Abgeordnete Sigrid Maurer, BA (Grüne): Sehr geehrter Präsident! Sehr geehrte Frau Staatssekretärin! Sehr geehrter Herr Minister! Werte Kolleginnen und Kollegen! Liebe Zuseherinnen und Zuseher! Ja, wer den heutigen Plenartag bisher verfolgt hat, der durfte Zeug:in von einer hochnervösen freiheitlichen Partei und auch Zeug:in davon werden, wie weit sich die FPÖ mittlerweile von der Demokratie und demokratischen Prozessen entfernt hat. (Abg. Lausch: Habts euch das ausgemacht?) Ich erinnere, der Tag hat mit einer Aktuellen Stunde begonnen, gerichtet an den Innenminister, aber es wurde einzig und allein über die zahlreichen Verbindungen der Freiheitlichen Partei zum diktatorischen Regime von Putin gesprochen. (Abg. Wurm: Na Sdorowje!)

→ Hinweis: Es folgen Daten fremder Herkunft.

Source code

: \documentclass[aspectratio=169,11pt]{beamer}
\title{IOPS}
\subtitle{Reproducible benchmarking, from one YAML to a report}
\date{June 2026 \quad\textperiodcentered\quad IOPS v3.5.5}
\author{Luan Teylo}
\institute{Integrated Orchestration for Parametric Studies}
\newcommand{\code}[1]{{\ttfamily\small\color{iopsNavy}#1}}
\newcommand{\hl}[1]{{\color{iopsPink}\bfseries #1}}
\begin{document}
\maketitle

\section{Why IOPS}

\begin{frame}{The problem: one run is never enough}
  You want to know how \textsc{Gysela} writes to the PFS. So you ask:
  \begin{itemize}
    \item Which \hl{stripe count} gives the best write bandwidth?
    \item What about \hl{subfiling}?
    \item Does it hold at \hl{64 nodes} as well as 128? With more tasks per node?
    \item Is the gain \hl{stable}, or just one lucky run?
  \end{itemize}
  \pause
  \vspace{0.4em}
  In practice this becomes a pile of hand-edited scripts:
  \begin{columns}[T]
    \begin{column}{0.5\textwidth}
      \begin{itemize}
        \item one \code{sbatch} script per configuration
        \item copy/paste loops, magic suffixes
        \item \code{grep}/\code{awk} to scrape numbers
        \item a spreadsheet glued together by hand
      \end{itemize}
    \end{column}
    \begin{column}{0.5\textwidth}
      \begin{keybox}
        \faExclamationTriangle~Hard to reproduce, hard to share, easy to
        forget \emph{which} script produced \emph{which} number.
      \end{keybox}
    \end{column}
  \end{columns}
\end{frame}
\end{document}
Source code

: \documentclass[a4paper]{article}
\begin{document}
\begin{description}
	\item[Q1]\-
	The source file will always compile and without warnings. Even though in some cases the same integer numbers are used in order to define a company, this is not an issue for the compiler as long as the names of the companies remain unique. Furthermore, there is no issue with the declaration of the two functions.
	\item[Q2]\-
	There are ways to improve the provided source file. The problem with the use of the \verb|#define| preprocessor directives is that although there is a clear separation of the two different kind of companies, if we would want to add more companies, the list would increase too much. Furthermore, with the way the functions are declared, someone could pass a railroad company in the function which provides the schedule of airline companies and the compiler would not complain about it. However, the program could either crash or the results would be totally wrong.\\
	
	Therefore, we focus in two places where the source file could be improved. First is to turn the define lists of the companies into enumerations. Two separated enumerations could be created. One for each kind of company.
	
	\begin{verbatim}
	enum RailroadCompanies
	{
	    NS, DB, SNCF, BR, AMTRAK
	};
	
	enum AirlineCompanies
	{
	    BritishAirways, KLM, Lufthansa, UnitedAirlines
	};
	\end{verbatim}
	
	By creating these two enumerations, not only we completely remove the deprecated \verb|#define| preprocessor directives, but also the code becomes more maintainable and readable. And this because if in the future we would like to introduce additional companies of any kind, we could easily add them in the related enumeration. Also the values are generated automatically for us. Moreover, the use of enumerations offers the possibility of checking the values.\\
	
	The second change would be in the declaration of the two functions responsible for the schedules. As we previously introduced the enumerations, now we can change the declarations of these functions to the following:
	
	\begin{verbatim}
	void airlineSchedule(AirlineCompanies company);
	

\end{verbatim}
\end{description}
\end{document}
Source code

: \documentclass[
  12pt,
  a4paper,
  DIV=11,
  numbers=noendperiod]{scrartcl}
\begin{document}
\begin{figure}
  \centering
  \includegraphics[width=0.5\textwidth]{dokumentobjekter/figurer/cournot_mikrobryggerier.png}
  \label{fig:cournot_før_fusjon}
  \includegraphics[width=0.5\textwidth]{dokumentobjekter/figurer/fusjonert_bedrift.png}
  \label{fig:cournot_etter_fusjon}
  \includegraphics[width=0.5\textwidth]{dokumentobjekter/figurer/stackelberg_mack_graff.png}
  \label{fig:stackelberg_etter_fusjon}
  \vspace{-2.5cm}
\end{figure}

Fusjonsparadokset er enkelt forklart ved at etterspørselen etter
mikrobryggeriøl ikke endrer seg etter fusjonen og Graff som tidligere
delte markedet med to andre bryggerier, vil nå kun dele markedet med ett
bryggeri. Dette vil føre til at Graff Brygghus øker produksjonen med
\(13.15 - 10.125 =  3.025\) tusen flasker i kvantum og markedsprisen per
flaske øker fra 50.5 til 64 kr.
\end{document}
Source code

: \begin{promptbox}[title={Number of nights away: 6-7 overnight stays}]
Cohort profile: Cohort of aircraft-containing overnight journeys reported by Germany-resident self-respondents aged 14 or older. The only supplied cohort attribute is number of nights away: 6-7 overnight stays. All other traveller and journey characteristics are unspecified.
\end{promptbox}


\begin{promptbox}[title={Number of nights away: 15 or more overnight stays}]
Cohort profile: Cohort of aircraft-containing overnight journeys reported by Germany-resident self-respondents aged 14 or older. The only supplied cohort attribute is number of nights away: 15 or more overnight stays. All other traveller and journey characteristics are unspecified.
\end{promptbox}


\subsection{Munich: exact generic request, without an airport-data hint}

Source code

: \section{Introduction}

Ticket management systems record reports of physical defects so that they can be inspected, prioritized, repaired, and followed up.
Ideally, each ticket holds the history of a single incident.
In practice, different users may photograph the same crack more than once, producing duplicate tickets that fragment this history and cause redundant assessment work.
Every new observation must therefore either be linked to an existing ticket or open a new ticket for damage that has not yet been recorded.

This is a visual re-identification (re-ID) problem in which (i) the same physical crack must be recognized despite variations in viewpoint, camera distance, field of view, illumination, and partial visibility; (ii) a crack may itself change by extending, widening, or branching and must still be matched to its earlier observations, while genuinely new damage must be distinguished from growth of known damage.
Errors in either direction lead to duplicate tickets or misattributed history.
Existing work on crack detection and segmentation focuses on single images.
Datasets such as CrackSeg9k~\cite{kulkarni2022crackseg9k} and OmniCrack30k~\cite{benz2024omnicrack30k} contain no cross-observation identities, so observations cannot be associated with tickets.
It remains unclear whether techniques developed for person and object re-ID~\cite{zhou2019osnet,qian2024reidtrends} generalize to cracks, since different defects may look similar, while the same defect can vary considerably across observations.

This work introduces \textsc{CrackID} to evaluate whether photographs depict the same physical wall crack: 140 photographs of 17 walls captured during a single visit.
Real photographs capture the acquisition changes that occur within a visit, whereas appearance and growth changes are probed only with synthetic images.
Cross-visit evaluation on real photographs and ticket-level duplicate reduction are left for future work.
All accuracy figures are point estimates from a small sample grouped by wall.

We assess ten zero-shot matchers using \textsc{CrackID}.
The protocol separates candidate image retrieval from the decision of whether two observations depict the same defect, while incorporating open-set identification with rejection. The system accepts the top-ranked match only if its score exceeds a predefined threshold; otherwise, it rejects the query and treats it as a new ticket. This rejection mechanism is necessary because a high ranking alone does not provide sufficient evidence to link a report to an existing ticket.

Ich möchte dazu noch einmal sagen: Wer seine Heimat liebt, verrät sie nicht! (Beifall bei den Grünen und bei Abgeordneten der ÖVP. – Abg. Steger: Die Partei, die ...!)

Eines ist klar, Herr Kickl und liebe Mandatar:innen der Freiheitlichen Partei: Sie lieben diese Heimat nicht. Sie lieben Österreich ganz sicher nicht. (Abg. Kickl: Politischen Heimatverrat begehen Sie jeden Tag! – Weitere Zwischenrufe bei der FPÖ.)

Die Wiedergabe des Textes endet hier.